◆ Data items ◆

- - - - - - -

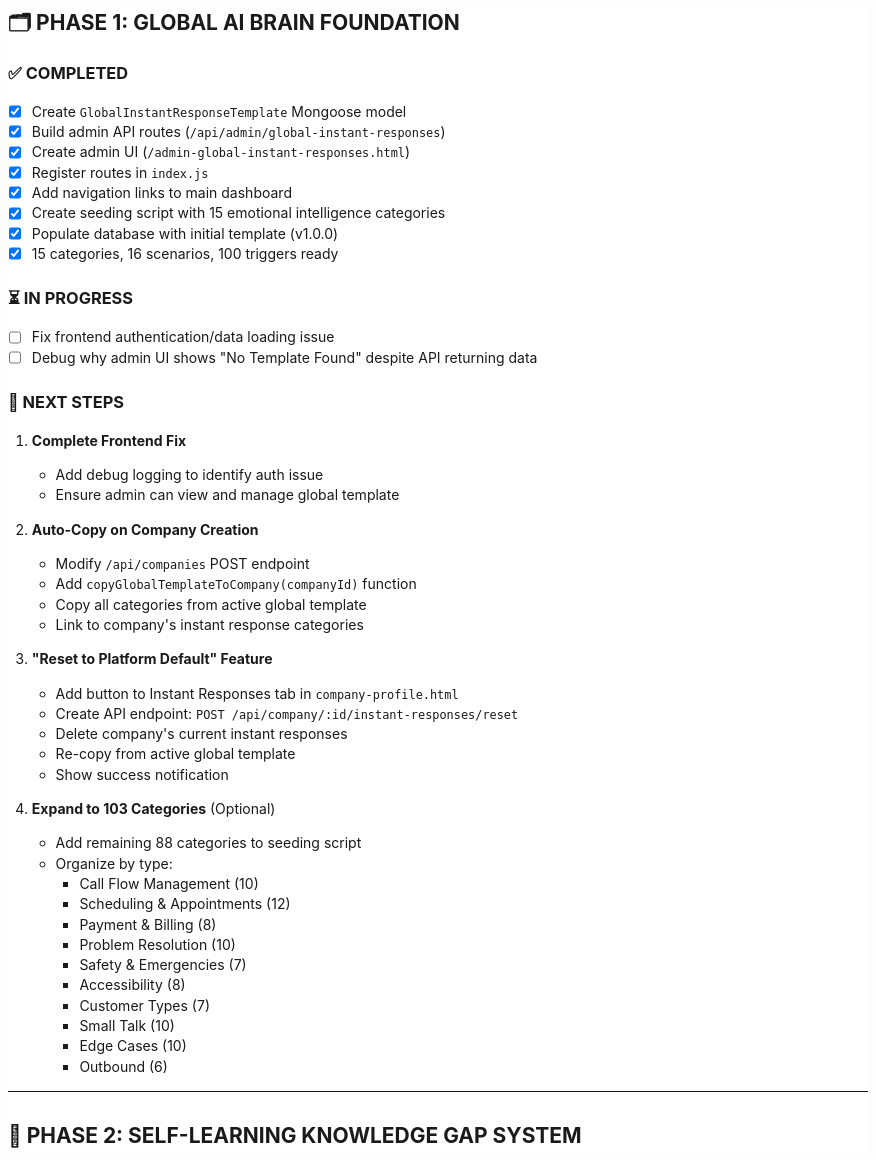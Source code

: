 
## 🗂️ PHASE 1: GLOBAL AI BRAIN FOUNDATION

### ✅ COMPLETED
- [x] Create `GlobalInstantResponseTemplate` Mongoose model
- [x] Build admin API routes (`/api/admin/global-instant-responses`)
- [x] Create admin UI (`/admin-global-instant-responses.html`)
- [x] Register routes in `index.js`
- [x] Add navigation links to main dashboard
- [x] Create seeding script with 15 emotional intelligence categories
- [x] Populate database with initial template (v1.0.0)
- [x] 15 categories, 16 scenarios, 100 triggers ready

### ⏳ IN PROGRESS
- [ ] Fix frontend authentication/data loading issue
- [ ] Debug why admin UI shows "No Template Found" despite API returning data

### 🎯 NEXT STEPS
1. **Complete Frontend Fix**
   - Add debug logging to identify auth issue
   - Ensure admin can view and manage global template
   
2. **Auto-Copy on Company Creation**
   - Modify `/api/companies` POST endpoint
   - Add `copyGlobalTemplateToCompany(companyId)` function
   - Copy all categories from active global template
   - Link to company's instant response categories
   
3. **"Reset to Platform Default" Feature**
   - Add button to Instant Responses tab in `company-profile.html`
   - Create API endpoint: `POST /api/company/:id/instant-responses/reset`
   - Delete company's current instant responses
   - Re-copy from active global template
   - Show success notification

4. **Expand to 103 Categories** (Optional)
   - Add remaining 88 categories to seeding script
   - Organize by type:
     - Call Flow Management (10)
     - Scheduling & Appointments (12)
     - Payment & Billing (8)
     - Problem Resolution (10)
     - Safety & Emergencies (7)
     - Accessibility (8)
     - Customer Types (7)
     - Small Talk (10)
     - Edge Cases (10)
     - Outbound (6)

---

## 🧠 PHASE 2: SELF-LEARNING KNOWLEDGE GAP SYSTEM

- - - - - - -

◆ What you need to do ◆
The entries are to be written out again exactly, without their pictures.

◆ Exercise answer ◆
Source code

: 
## 🗂️ PHASE 1: GLOBAL AI BRAIN FOUNDATION

### ✅ COMPLETED
- [x] Create `GlobalInstantResponseTemplate` Mongoose model
- [x] Build admin API routes (`/api/admin/global-instant-responses`)
- [x] Create admin UI (`/admin-global-instant-responses.html`)
- [x] Register routes in `index.js`
- [x] Add navigation links to main dashboard
- [x] Create seeding script with 15 emotional intelligence categories
- [x] Populate database with initial template (v1.0.0)
- [x] 15 categories, 16 scenarios, 100 triggers ready

### ⏳ IN PROGRESS
- [ ] Fix frontend authentication/data loading issue
- [ ] Debug why admin UI shows "No Template Found" despite API returning data

### 🎯 NEXT STEPS
1. **Complete Frontend Fix**
   - Add debug logging to identify auth issue
   - Ensure admin can view and manage global template
   
2. **Auto-Copy on Company Creation**
   - Modify `/api/companies` POST endpoint
   - Add `copyGlobalTemplateToCompany(companyId)` function
   - Copy all categories from active global template
   - Link to company's instant response categories
   
3. **"Reset to Platform Default" Feature**
   - Add button to Instant Responses tab in `company-profile.html`
   - Create API endpoint: `POST /api/company/:id/instant-responses/reset`
   - Delete company's current instant responses
   - Re-copy from active global template
   - Show success notification

4. **Expand to 103 Categories** (Optional)
   - Add remaining 88 categories to seeding script
   - Organize by type:
     - Call Flow Management (10)
     - Scheduling & Appointments (12)
     - Payment & Billing (8)
     - Problem Resolution (10)
     - Safety & Emergencies (7)
     - Accessibility (8)
     - Customer Types (7)
     - Small Talk (10)
     - Edge Cases (10)
     - Outbound (6)

---

## 🧠 PHASE 2: SELF-LEARNING KNOWLEDGE GAP SYSTEM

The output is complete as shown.